Data-free quantization (DFQ) recovers the performance of quantized network (Q) without accessing the original data, but generates the fake sample via a generator (G) by learning from full-precision network (P), which, however, is totally independent of Q, overlooking the adaptability of the knowledge from generated samples, i.e., informative or not to the learning process of Q, resulting into the overflow of generalization error. Building on this, several critical questions -- how to measure the sample adaptability to Q under varied bit-width scenarios? how to generate the samples with large adaptability to improve Q's generalization? whether the largest adaptability is the best? To answer the above questions, in this paper, we propose an Adaptive Data-Free Quantization (AdaDFQ) method, which revisits DFQ from a zero-sum game perspective upon the sample adaptability between two players -- a generator and a quantized network. Following this viewpoint, we further define the disagreement and agreement samples to form two boundaries, where the margin is optimized to address the over-and-under fitting issues, so as to generate the samples with adaptive adaptability to Q. Our AdaDFQ reveals: 1) the largest adaptability is NOT the best for sample generation to benefit Q's generalization; 2) the knowledge of the generated sample should not be informative to Q only, but also related to the category and distribution information of the training data for P. The theoretical and empirical analysis validate the advantages of AdaDFQ over the state-of-the-arts. Our code is available at https: this http URL.
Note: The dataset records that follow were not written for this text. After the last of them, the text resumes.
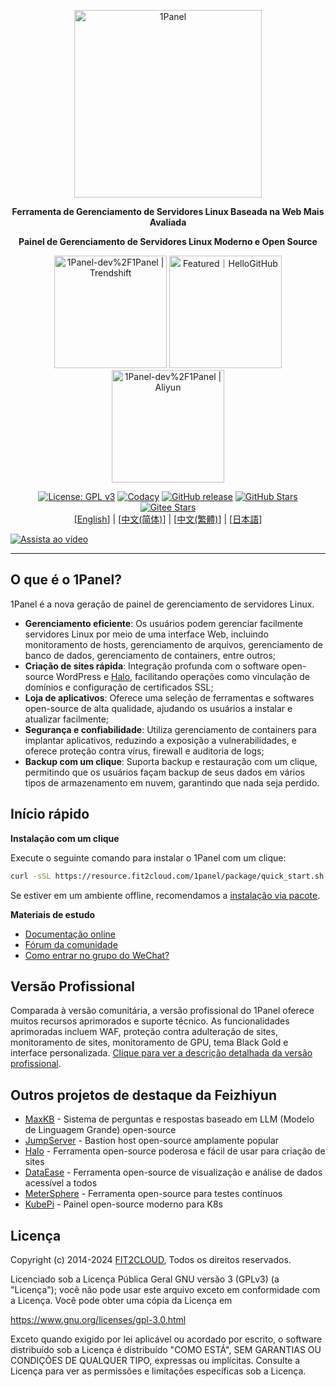 <p align="center"><a href="https://1panel.cn"><img src="http://1panel.oss-cn-hangzhou.aliyuncs.com/img/1panel-logo.png" alt="1Panel" width="300" /></a></p>
<p align="center"><b>Ferramenta de Gerenciamento de Servidores Linux Baseada na Web Mais Avaliada</b></p>
<p align="center"><b>Painel de Gerenciamento de Servidores Linux Moderno e Open Source</b></p>
<p align="center">
  <a href="https://trendshift.io/repositories/2462" target="_blank"><img src="https://trendshift.io/api/badge/repositories/2462" alt="1Panel-dev%2F1Panel | Trendshift" style="width: 180px; height: auto;" /></a>
  <a href="https://hellogithub.com/repository/71791baf930149ac9b84e1acf186573f" target="_blank"><img src="https://api.hellogithub.com/v1/widgets/recommend.svg?rid=71791baf930149ac9b84e1acf186573f&claim_uid=p8vB3kP5CMrthiL&theme=dark&theme=neutral" alt="Featured｜HelloGitHub" style="width: 180px; height: auto;" /></a>
  <a href="https://market.aliyun.com/products/53690006/cmjj00062740.html?userCode=kmemb8jp" target="_blank"><img src="https://img.alicdn.com/imgextra/i2/O1CN01H5JIwY1rZ0OobDjnJ_!!6000000005644-2-tps-1000-216.png" alt="1Panel-dev%2F1Panel | Aliyun" style="width: 180px; height: auto;" /></a>
</p>
<p align="center">
  <a href="https://www.gnu.org/licenses/gpl-3.0.html"><img src="https://shields.io/github/license/1Panel-dev/1Panel?color=%231890FF" alt="License: GPL v3"></a>
  <a href="https://app.codacy.com/gh/1Panel-dev/1Panel?utm_source=github.com&utm_medium=referral&utm_content=1Panel-dev/1Panel&utm_campaign=Badge_Grade_Dashboard"><img src="https://app.codacy.com/project/badge/Grade/da67574fd82b473992781d1386b937ef" alt="Codacy"></a>
  <a href="https://github.com/1Panel-dev/1Panel/releases"><img src="https://img.shields.io/github/v/release/1Panel-dev/1Panel" alt="GitHub release"></a>
  <a href="https://github.com/1Panel-dev/1Panel"><img src="https://img.shields.io/github/stars/1Panel-dev/1Panel?color=%231890FF&style=flat-square" alt="GitHub Stars"></a>
  <a href="https://gitee.com/fit2cloud-feizhiyun/1Panel"><img src="https://gitee.com/fit2cloud-feizhiyun/1Panel/badge/star.svg?theme=gvp" alt="Gitee Stars"></a><br>
  [<a href="/README.md">English</a>] | [<a href="/docs/README.zh-Hans.md">中文(简体)</a>] | [<a href="/docs/README.zh-Hant.md">中文(繁體)</a>] | [<a href="/docs/README.ja.md">日本語</a>]
</p>

[![Assista ao vídeo](https://resource.fit2cloud.com/1panel/img/overview_video.png)](https://www.bilibili.com/video/BV1Mt421n7LZ/)

------------------------------
## O que é o 1Panel?

1Panel é a nova geração de painel de gerenciamento de servidores Linux.

- **Gerenciamento eficiente**: Os usuários podem gerenciar facilmente servidores Linux por meio de uma interface Web, incluindo monitoramento de hosts, gerenciamento de arquivos, gerenciamento de banco de dados, gerenciamento de containers, entre outros;
- **Criação de sites rápida**: Integração profunda com o software open-source WordPress e [Halo](https://github.com/halo-dev/halo/), facilitando operações como vinculação de domínios e configuração de certificados SSL;
- **Loja de aplicativos**: Oferece uma seleção de ferramentas e softwares open-source de alta qualidade, ajudando os usuários a instalar e atualizar facilmente;
- **Segurança e confiabilidade**: Utiliza gerenciamento de containers para implantar aplicativos, reduzindo a exposição a vulnerabilidades, e oferece proteção contra vírus, firewall e auditoria de logs;
- **Backup com um clique**: Suporta backup e restauração com um clique, permitindo que os usuários façam backup de seus dados em vários tipos de armazenamento em nuvem, garantindo que nada seja perdido.

## Início rápido

**Instalação com um clique**

Execute o seguinte comando para instalar o 1Panel com um clique:

```sh
curl -sSL https://resource.fit2cloud.com/1panel/package/quick_start.sh -o quick_start.sh && sudo bash quick_start.sh
```

Se estiver em um ambiente offline, recomendamos a [instalação via pacote](https://1panel.cn/docs/installation/package_installation/).

**Materiais de estudo**

- [Documentação online](https://1panel.cn/docs/)
- [Fórum da comunidade](https://bbs.fit2cloud.com/c/1p/7)
- [Como entrar no grupo do WeChat?](https://bbs.fit2cloud.com/t/topic/2147)

## Versão Profissional

Comparada à versão comunitária, a versão profissional do 1Panel oferece muitos recursos aprimorados e suporte técnico. As funcionalidades aprimoradas incluem WAF, proteção contra adulteração de sites, monitoramento de sites, monitoramento de GPU, tema Black Gold e interface personalizada. [Clique para ver a descrição detalhada da versão profissional](https://www.lxware.cn/1panel).

## Outros projetos de destaque da Feizhiyun

- [MaxKB](https://github.com/1Panel-dev/MaxKB/) - Sistema de perguntas e respostas baseado em LLM (Modelo de Linguagem Grande) open-source
- [JumpServer](https://github.com/jumpserver/jumpserver/) - Bastion host open-source amplamente popular
- [Halo](https://github.com/halo-dev/halo/) - Ferramenta open-source poderosa e fácil de usar para criação de sites
- [DataEase](https://github.com/dataease/dataease/) - Ferramenta open-source de visualização e análise de dados acessível a todos
- [MeterSphere](https://github.com/metersphere/metersphere/) - Ferramenta open-source para testes contínuos
- [KubePi](https://github.com/1Panel-dev/KubePi/) - Painel open-source moderno para K8s

## Licença

Copyright (c) 2014-2024 [FIT2CLOUD](https://fit2cloud.com/), Todos os direitos reservados.

Licenciado sob a Licença Pública Geral GNU versão 3 (GPLv3) (a "Licença"); você não pode usar este arquivo exceto em conformidade com a Licença. Você pode obter uma cópia da Licença em

<https://www.gnu.org/licenses/gpl-3.0.html>

Exceto quando exigido por lei aplicável ou acordado por escrito, o software distribuído sob a Licença é distribuído "COMO ESTÁ", SEM GARANTIAS OU CONDIÇÕES DE QUALQUER TIPO, expressas ou implícitas. Consulte a Licença para ver as permissões e limitações específicas sob a Licença.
无数据量化(DFQ)方法不需要访问原始数据,而是通过生成随机样本(G)从全精度网络(P)学习,但该方法忽略了生成样本的知识适应性,即是否对Q的学习过程 informative,从而导致泛化误差的溢出。基于这一基础,有几个关键问题需要回答——如何在不同的位宽场景中测量样本对Q的适应性?如何生成具有大适应性的样本以提高Q的泛化能力?最大的适应性是否是最好的?为了回答这些问题,在本文中,我们提出了一种自适应无数据量化方法(AdaDFQ),该方法回顾了无数据量化方法DFQ,从零和博弈的视角看待两个玩家——生成器和量化网络之间的样本适应性。遵循这一视角,我们进一步定义了不同意和同意样本组成了两个边界,其中边界的优化是为了解决Over-and-Underfitting问题,从而生成对Q具有自适应适应性的样本。我们的AdaDFQ方法揭示了:1)最大的适应性并不是用于生成样本以促进Q的泛化的最佳策略;2)生成样本的知识不应该仅局限于对Q的 informative,还与P的训练数据类别和分布信息相关。理论和实证分析验证了AdaDFQ方法相对于现有方法的优势。我们的代码现在可以在https://github.com/zhaodxs/AdaDFQ库中可用。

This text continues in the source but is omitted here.